Es scheint so, als wäre 2012 und 2013 die Zeit für emotionalen Punkrock und Hardcore – nach der umjubelten Rückkehr von Hot Water Music und Boysetsfire sowie mit dem Aufstieg von Bands wie La Dispute, Touché Amoré oder Title Fight kann zumindest nicht mehr von einer singulären Erscheinung gesprochen werden. Diese Entwicklung beschränkt sich glücklicherweise nicht nur auf Amerika und Europa (wo besonders The Tidal Sleep für Aufsehen sorgen), sondern streckt ihre Fühler bis nach Australien aus. PAPER ARMS beweisen mit ihrem ersten Europa-Release „The Smoke Will Clear“, dass sie sich nicht hinter den eingangs genannten Bands verstecken brauchen und legen ein mitreißendes Album zwischen (Post-)Hardcore und Punkrock vor, das sich dabei niemals poppigen Momenten verschließt und die ganz große Geste nicht scheut.
Der Einstieg in Form von „Tanks Of Dust“ lässt sich mit einem Feedback-Pfeifen und einer ruhigen Gitarrenmelodie erst einmal Zeit, bis sich Josh Manns kratzige Stimme über das Dröhnen legt und schließlich den Weg für einen melodischen Punkkracher erster Güte freimacht. Eingängige Riffs, druckvolles Schlagzeugspiel und ein warmer, packender Bass sind auch auf den folgenden zwölf Songs tonangebend. Dabei wird die Palette des Genres vollständig genutzt: Die schnellen Punksongs (wie zum Beispiel das wütende „Choke“) werden immer mit Hintergrundchören und Gangshouts angereichert, während sich andere Nummern („Tense) im groovenden Midtempo pudelwohl fühlen, dabei aber nicht weniger mitreißend präsentiert werden. Stilistisch – und besonders was den Gesang betrifft – erinnern PAPER ARMS immer wieder an die jugendliche Rebellion von Title Fight, wobei auch die rohen Seiten von Bands wie Jimmy Eat World oder The Get Up Kids oder die Eingängigkeit von Thrice („Sliping“) nie weit entfernt sind.
Dass die Band schon seit über vier Jahren in Australien tourt und mit „The Smoke Will Clear“ keinen Schnellschuss abgegeben hat, erkennt man am durchdachten und begeisternden Songwriting, welches die ähnlich erscheinenden Songs nie eintönig, sondern im Gegenteil immer frisch und abwechslungsreich klingen lässt. Mit „These Nights“, welches sich am Ende zu einer nahezu epischen Hymne entwickelt, und dem nahezu perfekten Rocksong „Colfax Road“, der mit energetischen Rhythmusspielereien und unfassbaren Dynamiken ohne Einschränkung zu begeistern weiß, haben PAPER ARMS bereits zwei potentielle Klassiker im Gepäck.

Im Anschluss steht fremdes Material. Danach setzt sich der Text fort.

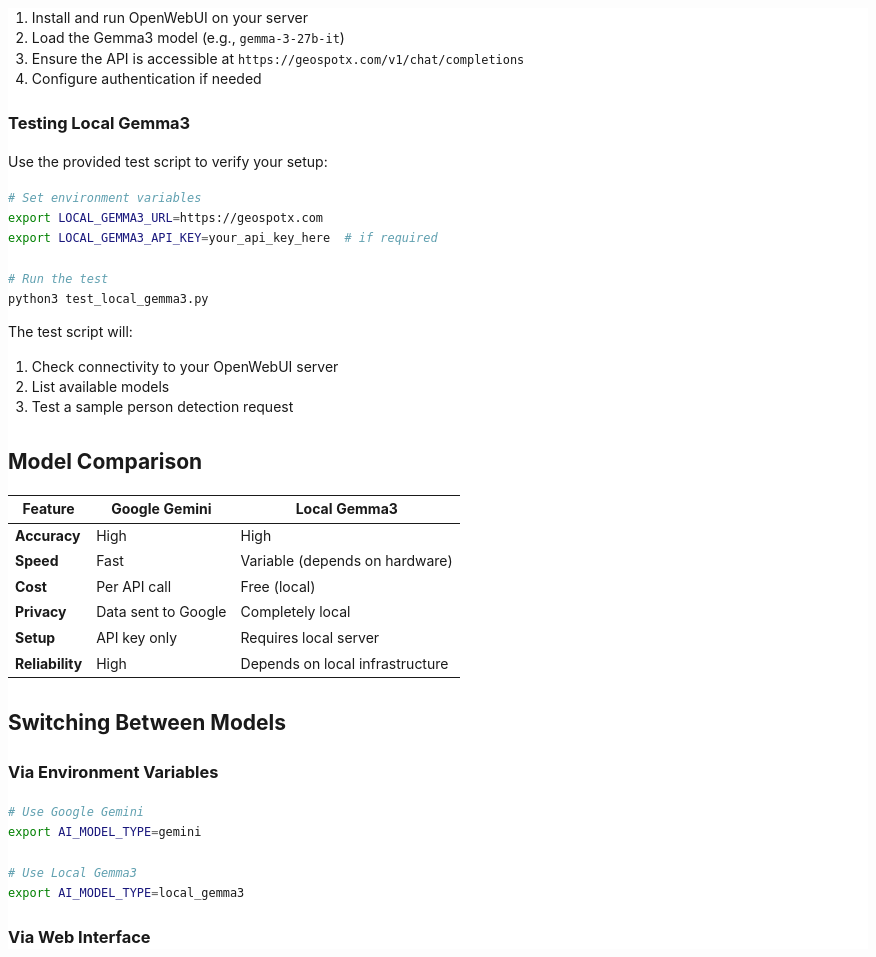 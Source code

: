 1. Install and run OpenWebUI on your server
2. Load the Gemma3 model (e.g., `gemma-3-27b-it`)
3. Ensure the API is accessible at `https://geospotx.com/v1/chat/completions`
4. Configure authentication if needed

### Testing Local Gemma3

Use the provided test script to verify your setup:

```bash
# Set environment variables
export LOCAL_GEMMA3_URL=https://geospotx.com
export LOCAL_GEMMA3_API_KEY=your_api_key_here  # if required

# Run the test
python3 test_local_gemma3.py
```

The test script will:
1. Check connectivity to your OpenWebUI server
2. List available models
3. Test a sample person detection request

## Model Comparison

| Feature | Google Gemini | Local Gemma3 |
|---------|---------------|--------------|
| **Accuracy** | High | High |
| **Speed** | Fast | Variable (depends on hardware) |
| **Cost** | Per API call | Free (local) |
| **Privacy** | Data sent to Google | Completely local |
| **Setup** | API key only | Requires local server |
| **Reliability** | High | Depends on local infrastructure |

## Switching Between Models

### Via Environment Variables

```bash
# Use Google Gemini
export AI_MODEL_TYPE=gemini

# Use Local Gemma3
export AI_MODEL_TYPE=local_gemma3
```

### Via Web Interface
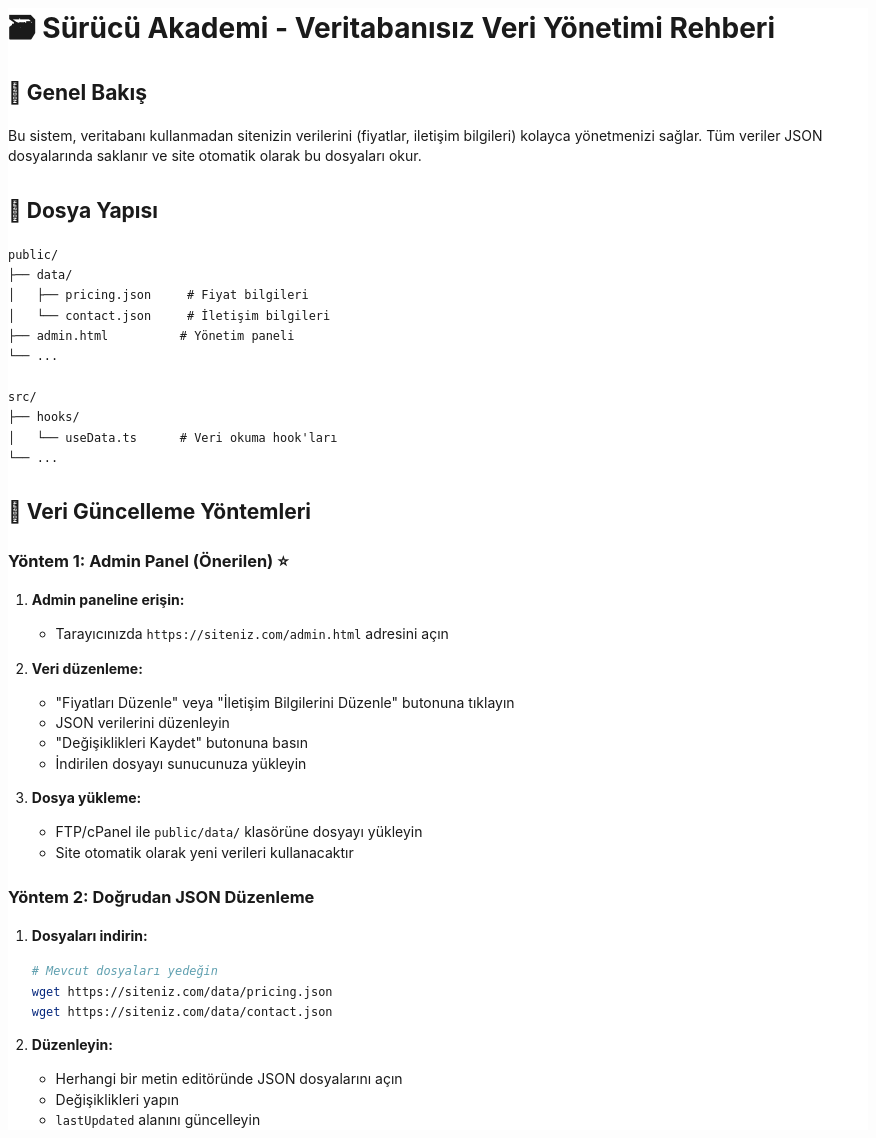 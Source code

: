 # 🗃️ Sürücü Akademi - Veritabanısız Veri Yönetimi Rehberi

## 🎯 Genel Bakış

Bu sistem, veritabanı kullanmadan sitenizin verilerini (fiyatlar, iletişim bilgileri) kolayca yönetmenizi sağlar. Tüm veriler JSON dosyalarında saklanır ve site otomatik olarak bu dosyaları okur.

## 📁 Dosya Yapısı

```
public/
├── data/
│   ├── pricing.json     # Fiyat bilgileri
│   └── contact.json     # İletişim bilgileri
├── admin.html          # Yönetim paneli
└── ...

src/
├── hooks/
│   └── useData.ts      # Veri okuma hook'ları
└── ...
```

## 🚀 Veri Güncelleme Yöntemleri

### Yöntem 1: Admin Panel (Önerilen) ⭐

1. **Admin paneline erişin:**
   - Tarayıcınızda `https://siteniz.com/admin.html` adresini açın

2. **Veri düzenleme:**
   - "Fiyatları Düzenle" veya "İletişim Bilgilerini Düzenle" butonuna tıklayın
   - JSON verilerini düzenleyin
   - "Değişiklikleri Kaydet" butonuna basın
   - İndirilen dosyayı sunucunuza yükleyin

3. **Dosya yükleme:**
   - FTP/cPanel ile `public/data/` klasörüne dosyayı yükleyin
   - Site otomatik olarak yeni verileri kullanacaktır

### Yöntem 2: Doğrudan JSON Düzenleme

1. **Dosyaları indirin:**
   ```bash
   # Mevcut dosyaları yedeğin
   wget https://siteniz.com/data/pricing.json
   wget https://siteniz.com/data/contact.json
   ```

2. **Düzenleyin:**
   - Herhangi bir metin editöründe JSON dosyalarını açın
   - Değişiklikleri yapın
   - `lastUpdated` alanını güncelleyin
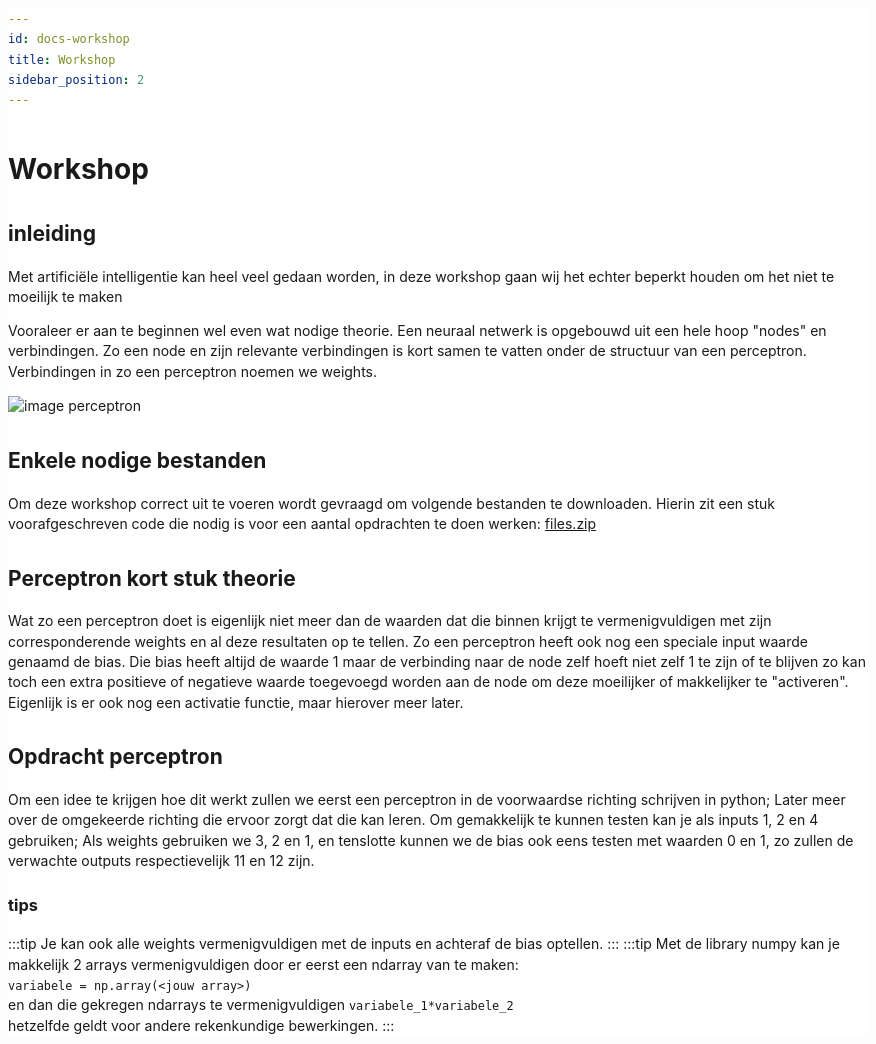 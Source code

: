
 ```yaml
---
id: docs-workshop
title: Workshop
sidebar_position: 2
---
```


# Workshop

## inleiding
Met artificiële intelligentie kan heel veel gedaan worden, in deze workshop gaan wij het echter beperkt houden om het niet te moeilijk te maken

Vooraleer er aan te beginnen wel even wat nodige theorie. Een neuraal netwerk is opgebouwd uit een hele hoop "nodes" en verbindingen. Zo een node en zijn relevante verbindingen is kort samen te vatten onder de structuur van een perceptron. Verbindingen in zo een perceptron noemen we weights.

![image perceptron](/img/perceptron.png)

## Enkele nodige bestanden
Om deze workshop correct uit te voeren wordt gevraagd om volgende bestanden te downloaden. Hierin zit een stuk voorafgeschreven code die nodig is voor een aantal opdrachten te doen werken: [files.zip](/files.zip)

## Perceptron kort stuk theorie
Wat zo een perceptron doet is eigenlijk niet meer dan de waarden dat die binnen krijgt te vermenigvuldigen met zijn corresponderende weights en al deze resultaten op te tellen. Zo een perceptron heeft ook nog een speciale input waarde genaamd de bias. Die bias heeft altijd de waarde 1 maar de verbinding naar de node zelf hoeft niet zelf 1 te zijn of te blijven zo kan toch een extra positieve of negatieve waarde toegevoegd worden aan de node om deze moeilijker of makkelijker te "activeren". Eigenlijk is er ook nog een activatie functie, maar hierover meer later.

## Opdracht perceptron
Om een idee te krijgen hoe dit werkt zullen we eerst een perceptron in de voorwaardse richting schrijven in python; Later meer over de omgekeerde richting die ervoor zorgt dat die kan leren. Om gemakkelijk te kunnen testen kan je als inputs 1, 2 en 4 gebruiken; Als weights gebruiken we 3, 2 en 1, en tenslotte kunnen we de bias ook eens testen met waarden 0 en 1, zo zullen de verwachte outputs respectievelijk 11 en 12 zijn.

### tips
:::tip
Je kan ook alle weights vermenigvuldigen met de inputs en achteraf de bias optellen.
:::
:::tip
Met de library numpy kan je makkelijk 2 arrays vermenigvuldigen door er eerst een ndarray van te maken:  
`variabele = np.array(<jouw array>)`  
en dan die gekregen ndarrays te vermenigvuldigen `variabele_1*variabele_2`  
hetzelfde geldt voor andere rekenkundige bewerkingen.
:::
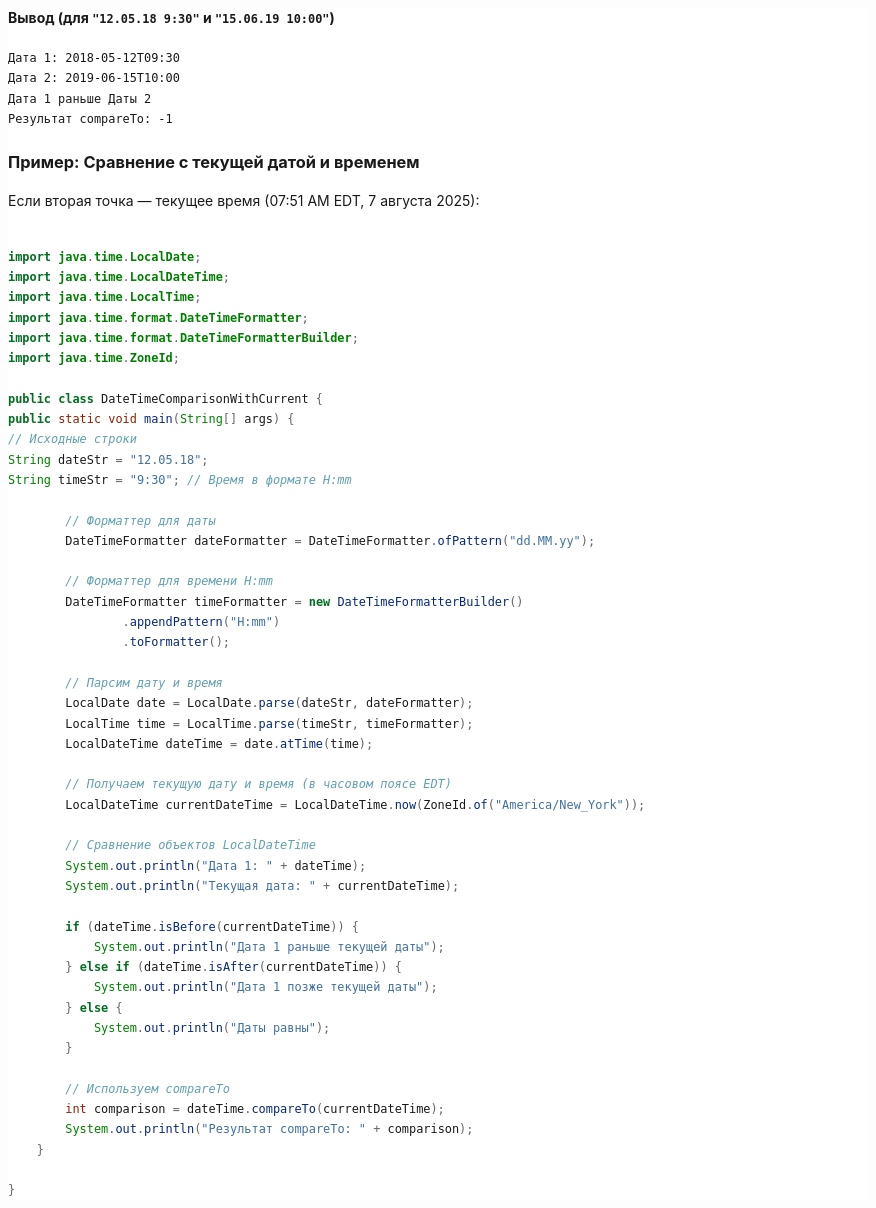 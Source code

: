 
#### Вывод (для `"12.05.18 9:30"` и `"15.06.19 10:00"`)

```
Дата 1: 2018-05-12T09:30
Дата 2: 2019-06-15T10:00
Дата 1 раньше Даты 2
Результат compareTo: -1
```

### Пример: Сравнение с текущей датой и временем

Если вторая точка — текущее время (07:51 AM EDT, 7 августа 2025):

```java

import java.time.LocalDate;
import java.time.LocalDateTime;
import java.time.LocalTime;
import java.time.format.DateTimeFormatter;
import java.time.format.DateTimeFormatterBuilder;
import java.time.ZoneId;

public class DateTimeComparisonWithCurrent {
public static void main(String[] args) {
// Исходные строки
String dateStr = "12.05.18";
String timeStr = "9:30"; // Время в формате H:mm

        // Форматтер для даты
        DateTimeFormatter dateFormatter = DateTimeFormatter.ofPattern("dd.MM.yy");
        
        // Форматтер для времени H:mm
        DateTimeFormatter timeFormatter = new DateTimeFormatterBuilder()
                .appendPattern("H:mm")
                .toFormatter();
        
        // Парсим дату и время
        LocalDate date = LocalDate.parse(dateStr, dateFormatter);
        LocalTime time = LocalTime.parse(timeStr, timeFormatter);
        LocalDateTime dateTime = date.atTime(time);
        
        // Получаем текущую дату и время (в часовом поясе EDT)
        LocalDateTime currentDateTime = LocalDateTime.now(ZoneId.of("America/New_York"));
        
        // Сравнение объектов LocalDateTime
        System.out.println("Дата 1: " + dateTime);
        System.out.println("Текущая дата: " + currentDateTime);
        
        if (dateTime.isBefore(currentDateTime)) {
            System.out.println("Дата 1 раньше текущей даты");
        } else if (dateTime.isAfter(currentDateTime)) {
            System.out.println("Дата 1 позже текущей даты");
        } else {
            System.out.println("Даты равны");
        }
        
        // Используем compareTo
        int comparison = dateTime.compareTo(currentDateTime);
        System.out.println("Результат compareTo: " + comparison);
    }

}
```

Dass die Songs hier im Schnitt nie länger als zweieinhalb bis drei Minuten dauern, versteht sich von selbst – alles andere würde die treibende Energie auf „The Smoke Will Clear“ nur unnötigerweise abbremsen. Auch textlich weiß die Band zu überzeugen und präsentiert ihre Geschichten über Liebe und Alltag in einer leidenschaftlichen Art und Weise. Schade dabei ist lediglich, dass den Hörer – trotz der hohen Qualität der Musik – ständig das Gefühl beschleicht, diese Songs alle schon einmal irgendwo anders gehört zu haben, oder anders ausgedrückt: PAPER ARMS gehen konsequent einen bereits ziemlich ausgetretenen Weg weiter und nehmen somit in Kauf, mit ihren eindeutigen Vorbildern verglichen zu werden. Da dieser Vergleich allerdings meistens mindestens unentschieden ausfällt, ist an diesem Vorgehen auch nicht viel zu kritisieren. Mit ein wenig mehr Eigenständigkeit kann es die sympathische Band aus Australien auf jeden Fall schaffen, in Zukunft eine eigene Institution zu werden.